Start of Dataset content

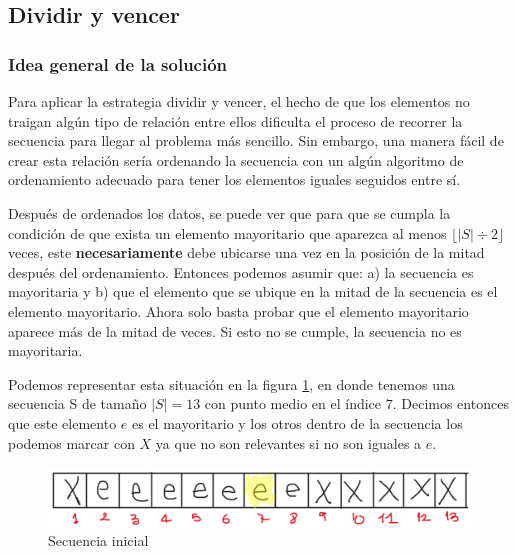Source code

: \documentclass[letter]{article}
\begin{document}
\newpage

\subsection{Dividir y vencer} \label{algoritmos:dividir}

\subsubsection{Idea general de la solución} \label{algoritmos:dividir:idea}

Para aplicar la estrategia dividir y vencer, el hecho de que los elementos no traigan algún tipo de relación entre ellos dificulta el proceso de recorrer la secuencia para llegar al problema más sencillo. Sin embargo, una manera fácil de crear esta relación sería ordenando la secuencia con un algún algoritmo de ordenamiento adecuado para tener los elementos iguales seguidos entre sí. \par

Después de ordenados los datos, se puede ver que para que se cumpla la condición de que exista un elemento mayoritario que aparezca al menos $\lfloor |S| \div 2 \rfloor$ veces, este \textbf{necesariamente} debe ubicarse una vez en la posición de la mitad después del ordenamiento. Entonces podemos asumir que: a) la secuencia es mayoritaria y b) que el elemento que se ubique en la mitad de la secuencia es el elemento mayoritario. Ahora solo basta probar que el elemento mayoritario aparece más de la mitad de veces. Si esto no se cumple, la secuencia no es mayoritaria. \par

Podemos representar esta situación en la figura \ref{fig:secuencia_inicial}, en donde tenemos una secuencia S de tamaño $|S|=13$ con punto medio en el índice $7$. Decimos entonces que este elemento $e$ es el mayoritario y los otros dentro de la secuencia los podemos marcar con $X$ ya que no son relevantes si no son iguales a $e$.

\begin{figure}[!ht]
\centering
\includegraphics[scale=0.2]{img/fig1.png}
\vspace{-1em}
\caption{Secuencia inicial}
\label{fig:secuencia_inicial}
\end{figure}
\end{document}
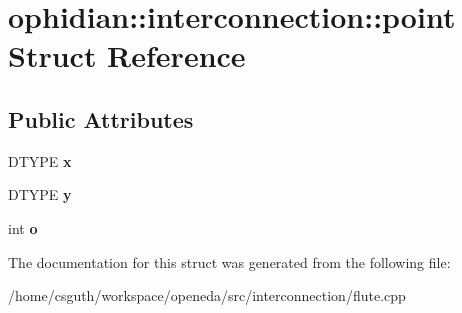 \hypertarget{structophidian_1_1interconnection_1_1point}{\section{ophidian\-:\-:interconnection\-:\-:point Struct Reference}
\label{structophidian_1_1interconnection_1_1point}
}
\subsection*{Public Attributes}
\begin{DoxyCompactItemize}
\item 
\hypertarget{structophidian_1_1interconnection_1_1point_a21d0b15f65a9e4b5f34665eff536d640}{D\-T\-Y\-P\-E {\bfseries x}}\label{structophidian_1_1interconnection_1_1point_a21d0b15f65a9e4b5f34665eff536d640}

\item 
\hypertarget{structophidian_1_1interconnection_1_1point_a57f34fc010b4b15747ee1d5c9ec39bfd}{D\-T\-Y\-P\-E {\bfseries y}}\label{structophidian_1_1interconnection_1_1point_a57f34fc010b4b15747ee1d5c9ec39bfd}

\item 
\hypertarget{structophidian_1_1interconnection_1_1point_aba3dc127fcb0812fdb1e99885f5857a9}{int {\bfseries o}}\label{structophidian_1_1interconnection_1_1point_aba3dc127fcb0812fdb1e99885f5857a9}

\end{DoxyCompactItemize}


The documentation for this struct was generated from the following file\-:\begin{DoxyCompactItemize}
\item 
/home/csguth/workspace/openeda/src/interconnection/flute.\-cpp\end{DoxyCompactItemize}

End of Dataset content

Exercise description — Having removed the pictures, write out the records exactly as they stand.

Answer space —
Source code

: \documentclass[letter]{article}
\begin{document}
\newpage

\subsection{Dividir y vencer} \label{algoritmos:dividir}

\subsubsection{Idea general de la solución} \label{algoritmos:dividir:idea}

Para aplicar la estrategia dividir y vencer, el hecho de que los elementos no traigan algún tipo de relación entre ellos dificulta el proceso de recorrer la secuencia para llegar al problema más sencillo. Sin embargo, una manera fácil de crear esta relación sería ordenando la secuencia con un algún algoritmo de ordenamiento adecuado para tener los elementos iguales seguidos entre sí. \par

Después de ordenados los datos, se puede ver que para que se cumpla la condición de que exista un elemento mayoritario que aparezca al menos $\lfloor |S| \div 2 \rfloor$ veces, este \textbf{necesariamente} debe ubicarse una vez en la posición de la mitad después del ordenamiento. Entonces podemos asumir que: a) la secuencia es mayoritaria y b) que el elemento que se ubique en la mitad de la secuencia es el elemento mayoritario. Ahora solo basta probar que el elemento mayoritario aparece más de la mitad de veces. Si esto no se cumple, la secuencia no es mayoritaria. \par

Podemos representar esta situación en la figura \ref{fig:secuencia_inicial}, en donde tenemos una secuencia S de tamaño $|S|=13$ con punto medio en el índice $7$. Decimos entonces que este elemento $e$ es el mayoritario y los otros dentro de la secuencia los podemos marcar con $X$ ya que no son relevantes si no son iguales a $e$.

\begin{figure}[!ht]
\centering
\includegraphics[scale=0.2]{img/fig1.png}
\vspace{-1em}
\caption{Secuencia inicial}
\label{fig:secuencia_inicial}
\end{figure}
\end{document}
 \hypertarget{structophidian_1_1interconnection_1_1point}{\section{ophidian\-:\-:interconnection\-:\-:point Struct Reference}
\label{structophidian_1_1interconnection_1_1point}
}
\subsection*{Public Attributes}
\begin{DoxyCompactItemize}
\item 
\hypertarget{structophidian_1_1interconnection_1_1point_a21d0b15f65a9e4b5f34665eff536d640}{D\-T\-Y\-P\-E {\bfseries x}}\label{structophidian_1_1interconnection_1_1point_a21d0b15f65a9e4b5f34665eff536d640}

\item 
\hypertarget{structophidian_1_1interconnection_1_1point_a57f34fc010b4b15747ee1d5c9ec39bfd}{D\-T\-Y\-P\-E {\bfseries y}}\label{structophidian_1_1interconnection_1_1point_a57f34fc010b4b15747ee1d5c9ec39bfd}

\item 
\hypertarget{structophidian_1_1interconnection_1_1point_aba3dc127fcb0812fdb1e99885f5857a9}{int {\bfseries o}}\label{structophidian_1_1interconnection_1_1point_aba3dc127fcb0812fdb1e99885f5857a9}

\end{DoxyCompactItemize}


The documentation for this struct was generated from the following file\-:\begin{DoxyCompactItemize}
\item 
/home/csguth/workspace/openeda/src/interconnection/flute.\-cpp\end{DoxyCompactItemize}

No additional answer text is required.